Birch v. Benton
Decision Date | 31 January 1858 |
Citation | 26 Mo. 153 |
Parties | BIRCH, Defendant in Error, v. BENTON, Plaintiff in Error. |
Court | Missouri Supreme Court |
1. Slanderous words charging a man with having whipped his wife are not actionable per se; special damage must be alleged and proved.
2. Words imputing an indictable offence for which corporal punishment may be inflicted as the immediate punishment, and not as the consequence of a failure to satisfy a pecuniary penalty, are actionable in themselves.
3. Under the revised code of 1845, “to publish maliciously and falsely, in any manner whatever, that any person has been guilty of fornication and adultery,” was actionable.
4. The office of an innuendo is to explain the meaning of the defendant in using the slanderous words; and this meaning as averred by an innuendo is a question of fact to be decided by the jury.
5. The question whether there is a fatal variance between the allegations of a petition and the proof is a question for the court.
6. In an action of slander the slanderous words must be proved as charged; proof of equivalent words is not sufficient.
Ryland and Johnson, for plaintiff in error.
I. To say of a man that he whipped his wife is not actionable. The first and third counts contain words making this charge alone. Defendant's fourth instruction should have been given.
II. The words as charged must be proved, or a sufficient number of them to contain the charge must be proved. It is not sufficient to prove equivalent words. The court ought to have excluded Burns' deposition. His statement does not contain the words as charged in the fourth count. (Dryden v. Berry, 7 Mo. 324.) It was the duty of the court to decide upon the subject of the variance between the words offered in proof and the words charged. (Ib.)
III. The innuendo is no part of the words charged, and should not have been given to the jury as such a part of the words charged.
IV. The seventh instruction for defendant should have been given. There is no pretence that Burns proved the words as laid in the fourth count. Where words are charged to have been spoken which are not actionable, but are coupled with other words that are actionable, it is not sufficient to prove the words not actionable. It is manifest that the court below supposed it to be actionable to say of a man that he had whipped his wife.
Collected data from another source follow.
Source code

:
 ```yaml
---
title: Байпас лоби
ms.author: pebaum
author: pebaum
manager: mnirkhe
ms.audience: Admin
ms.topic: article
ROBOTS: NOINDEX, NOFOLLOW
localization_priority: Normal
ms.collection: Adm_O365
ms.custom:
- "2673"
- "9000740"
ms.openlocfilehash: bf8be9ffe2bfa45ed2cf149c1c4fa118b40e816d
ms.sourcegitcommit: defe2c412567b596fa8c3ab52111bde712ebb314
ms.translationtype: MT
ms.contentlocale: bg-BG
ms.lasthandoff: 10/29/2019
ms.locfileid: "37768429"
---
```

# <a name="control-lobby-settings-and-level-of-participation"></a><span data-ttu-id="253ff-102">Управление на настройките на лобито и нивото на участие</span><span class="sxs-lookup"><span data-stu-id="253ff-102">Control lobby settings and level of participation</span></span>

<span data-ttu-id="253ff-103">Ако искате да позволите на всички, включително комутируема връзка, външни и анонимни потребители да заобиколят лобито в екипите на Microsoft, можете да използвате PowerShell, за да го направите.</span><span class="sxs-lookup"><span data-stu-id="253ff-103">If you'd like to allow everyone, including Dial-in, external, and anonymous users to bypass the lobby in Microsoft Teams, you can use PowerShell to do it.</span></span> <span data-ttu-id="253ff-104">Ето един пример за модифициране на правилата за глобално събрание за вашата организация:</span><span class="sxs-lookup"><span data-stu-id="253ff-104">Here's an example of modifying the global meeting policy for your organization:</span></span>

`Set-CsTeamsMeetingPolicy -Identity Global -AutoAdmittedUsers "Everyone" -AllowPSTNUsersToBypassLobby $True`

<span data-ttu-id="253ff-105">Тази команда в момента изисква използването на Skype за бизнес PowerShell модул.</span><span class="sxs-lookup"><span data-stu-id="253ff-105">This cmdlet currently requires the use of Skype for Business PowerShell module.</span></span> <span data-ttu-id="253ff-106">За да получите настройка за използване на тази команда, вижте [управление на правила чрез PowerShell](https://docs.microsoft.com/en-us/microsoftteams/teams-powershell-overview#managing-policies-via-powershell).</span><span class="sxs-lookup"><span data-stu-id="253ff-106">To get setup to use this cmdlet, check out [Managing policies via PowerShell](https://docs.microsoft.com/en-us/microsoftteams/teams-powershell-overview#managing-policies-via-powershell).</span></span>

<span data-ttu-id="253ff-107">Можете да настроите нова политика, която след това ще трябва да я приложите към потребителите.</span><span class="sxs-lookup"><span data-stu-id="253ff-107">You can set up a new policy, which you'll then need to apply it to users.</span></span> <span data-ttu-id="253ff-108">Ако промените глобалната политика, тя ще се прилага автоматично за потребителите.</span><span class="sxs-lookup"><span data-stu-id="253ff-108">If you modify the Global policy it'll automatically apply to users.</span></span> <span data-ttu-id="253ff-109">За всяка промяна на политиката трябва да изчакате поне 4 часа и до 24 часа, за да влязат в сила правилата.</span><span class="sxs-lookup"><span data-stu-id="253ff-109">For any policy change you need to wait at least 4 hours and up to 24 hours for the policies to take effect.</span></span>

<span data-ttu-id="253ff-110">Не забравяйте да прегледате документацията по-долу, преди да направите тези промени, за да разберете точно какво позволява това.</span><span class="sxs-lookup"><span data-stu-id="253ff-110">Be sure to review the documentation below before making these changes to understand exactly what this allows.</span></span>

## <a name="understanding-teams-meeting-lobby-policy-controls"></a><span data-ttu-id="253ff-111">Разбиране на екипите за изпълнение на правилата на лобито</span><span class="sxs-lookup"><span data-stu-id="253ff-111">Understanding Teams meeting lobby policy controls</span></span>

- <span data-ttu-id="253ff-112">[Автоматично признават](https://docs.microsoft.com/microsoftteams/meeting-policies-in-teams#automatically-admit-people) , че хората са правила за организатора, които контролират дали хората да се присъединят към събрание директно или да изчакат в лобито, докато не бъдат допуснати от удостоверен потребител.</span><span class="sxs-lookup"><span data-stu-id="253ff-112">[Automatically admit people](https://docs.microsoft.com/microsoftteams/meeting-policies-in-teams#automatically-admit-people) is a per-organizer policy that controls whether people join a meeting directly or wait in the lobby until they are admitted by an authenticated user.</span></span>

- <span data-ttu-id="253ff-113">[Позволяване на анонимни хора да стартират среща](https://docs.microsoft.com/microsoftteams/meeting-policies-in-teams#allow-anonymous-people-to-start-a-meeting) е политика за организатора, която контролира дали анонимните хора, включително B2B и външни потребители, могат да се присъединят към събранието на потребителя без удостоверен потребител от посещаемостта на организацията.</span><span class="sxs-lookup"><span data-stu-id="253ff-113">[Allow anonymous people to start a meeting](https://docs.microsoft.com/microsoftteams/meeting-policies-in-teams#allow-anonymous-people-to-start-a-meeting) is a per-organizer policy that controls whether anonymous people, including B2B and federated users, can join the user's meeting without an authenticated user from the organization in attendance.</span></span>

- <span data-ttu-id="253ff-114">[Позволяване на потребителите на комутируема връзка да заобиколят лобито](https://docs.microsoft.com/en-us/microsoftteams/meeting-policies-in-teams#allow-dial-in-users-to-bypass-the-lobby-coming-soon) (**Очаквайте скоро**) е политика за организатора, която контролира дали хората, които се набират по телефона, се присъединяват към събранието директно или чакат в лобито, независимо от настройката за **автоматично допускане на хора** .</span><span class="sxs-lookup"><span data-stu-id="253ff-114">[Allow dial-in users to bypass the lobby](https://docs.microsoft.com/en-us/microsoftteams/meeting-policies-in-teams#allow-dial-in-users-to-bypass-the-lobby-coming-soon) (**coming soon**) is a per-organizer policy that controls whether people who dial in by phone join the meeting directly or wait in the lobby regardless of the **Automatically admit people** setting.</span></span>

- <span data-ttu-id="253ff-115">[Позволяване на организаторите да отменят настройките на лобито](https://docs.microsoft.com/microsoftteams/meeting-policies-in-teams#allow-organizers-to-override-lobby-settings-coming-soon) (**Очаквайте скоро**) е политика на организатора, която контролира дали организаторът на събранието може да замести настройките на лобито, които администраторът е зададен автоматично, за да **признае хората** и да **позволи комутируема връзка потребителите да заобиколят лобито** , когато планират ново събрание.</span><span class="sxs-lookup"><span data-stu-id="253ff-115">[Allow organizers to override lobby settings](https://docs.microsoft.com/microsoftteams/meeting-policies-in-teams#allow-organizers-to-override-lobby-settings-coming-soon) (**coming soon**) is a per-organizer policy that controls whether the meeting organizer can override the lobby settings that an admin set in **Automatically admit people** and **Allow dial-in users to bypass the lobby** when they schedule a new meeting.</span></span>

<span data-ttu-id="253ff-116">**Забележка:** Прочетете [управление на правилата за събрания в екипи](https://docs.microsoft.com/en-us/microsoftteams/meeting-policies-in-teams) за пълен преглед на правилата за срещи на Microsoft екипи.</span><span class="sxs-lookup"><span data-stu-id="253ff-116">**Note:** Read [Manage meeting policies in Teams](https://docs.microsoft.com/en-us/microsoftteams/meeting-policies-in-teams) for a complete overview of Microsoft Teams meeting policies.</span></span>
V. The court ought to have given the twelfth instruction asked for by defendant. There was no mayhem proved; not one word of evidence on this charge. The words which by innuendo were alleged to impute adultery with the negro woman were not proved. A similar charge was proved, but not in the words as laid in the petition, nor in the substance of the words.
Sheley, for defendant in error.
I. The court committed no error in refusing to exclude from the jury the evidence of Burns, he having proved the substance of the words as laid in the petition. (Herme v. Arrowsmith, 1 Bibb, 166; 2 Gilm. 720; Cooper v. Marlow, 3 Mo. 134; Estes v. Autrolus, 1 Mo. 140; David v. Winters, 20 Mo. 361; Hudson v. Garner, 22 Mo. 423.)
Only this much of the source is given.